Mudcat Café message #4041892 The Mudcat Café TM
Thread #30772   Message #4041892
Posted By: GUEST,John Braden
24-Mar-20 - 05:05 PM
Thread Name: Lyr Add: Dear Old Skibbereen
Subject: RE: Lyr Add: Dear Old Skibbereen
"And now for something completely different." When I heard Sinead O'Connor's Skibbereen, I thought, "I've heard this tune before." Check out "The Battle of Shiloh Hill" (first line, "Come all you valiant soldiers, and a story I will tell"), written by M.B. Smith and published at page 44 of Allan's Lone Star Ballads (1874). Though words only are given, the song was meant to be sung to "The Wandering Sailor." The lyrics were repeated at page 326 of Fagan's Southern War Songs (1890). Irwin Silber evidently dug up the tune of "The Wandering Sailor" to publish with "The Battle of Shiloh Hill" at page 246 of his Songs of the Civil War (1960) (repeated at page 56 of Silber's Soldier Songs and Home Front Ballads of the Civil War (N.Y.: Oak Publications 1964) and Vol. II, page 300 of Jerry Silverman's Folk Song Encyclopedia (N.Y.: Chappell & Co. 1975). Anyway, despite some variations, the Skibbereen tune seems close enough to be a variation of the "The Wandering Sailor." What do you think?
To range further afield, page 38 of Allan's Lone Star Ballads has a song called "The Texas Soldier Boy" (first line "Come all you Texas soldiers, wherever you may be"). Structural similarities lead me to infer that this was meant to be sung the "The Wandering Sailor" as well.

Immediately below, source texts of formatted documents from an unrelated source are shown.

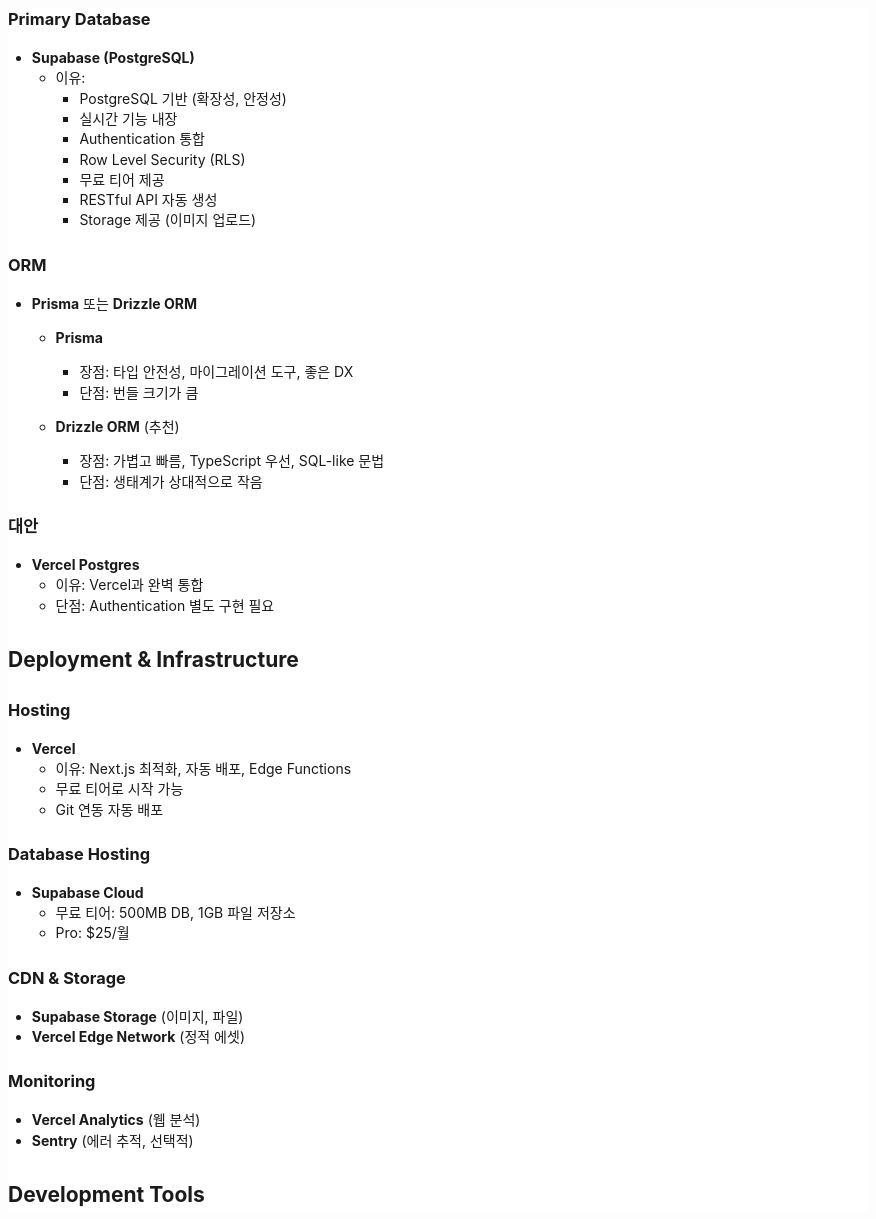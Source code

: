 ### Primary Database
- **Supabase (PostgreSQL)**
  - 이유:
    - PostgreSQL 기반 (확장성, 안정성)
    - 실시간 기능 내장
    - Authentication 통합
    - Row Level Security (RLS)
    - 무료 티어 제공
    - RESTful API 자동 생성
    - Storage 제공 (이미지 업로드)

### ORM
- **Prisma** 또는 **Drizzle ORM**
  - **Prisma**
    - 장점: 타입 안전성, 마이그레이션 도구, 좋은 DX
    - 단점: 번들 크기가 큼

  - **Drizzle ORM** (추천)
    - 장점: 가볍고 빠름, TypeScript 우선, SQL-like 문법
    - 단점: 생태계가 상대적으로 작음

### 대안
- **Vercel Postgres**
  - 이유: Vercel과 완벽 통합
  - 단점: Authentication 별도 구현 필요

## Deployment & Infrastructure

### Hosting
- **Vercel**
  - 이유: Next.js 최적화, 자동 배포, Edge Functions
  - 무료 티어로 시작 가능
  - Git 연동 자동 배포

### Database Hosting
- **Supabase Cloud**
  - 무료 티어: 500MB DB, 1GB 파일 저장소
  - Pro: $25/월

### CDN & Storage
- **Supabase Storage** (이미지, 파일)
- **Vercel Edge Network** (정적 에셋)

### Monitoring
- **Vercel Analytics** (웹 분석)
- **Sentry** (에러 추적, 선택적)

## Development Tools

However, when Hermes Nye sang it in his Ballads of the Civil War (Folkways FP 5004) he used a different tune entirely (perhaps one he made up?)
Anyway, if you could trace "The Wandering Sailor" to its source, and then trace its descendants, I suspect you'd find that one of them is the tune currently used for Skibbereen.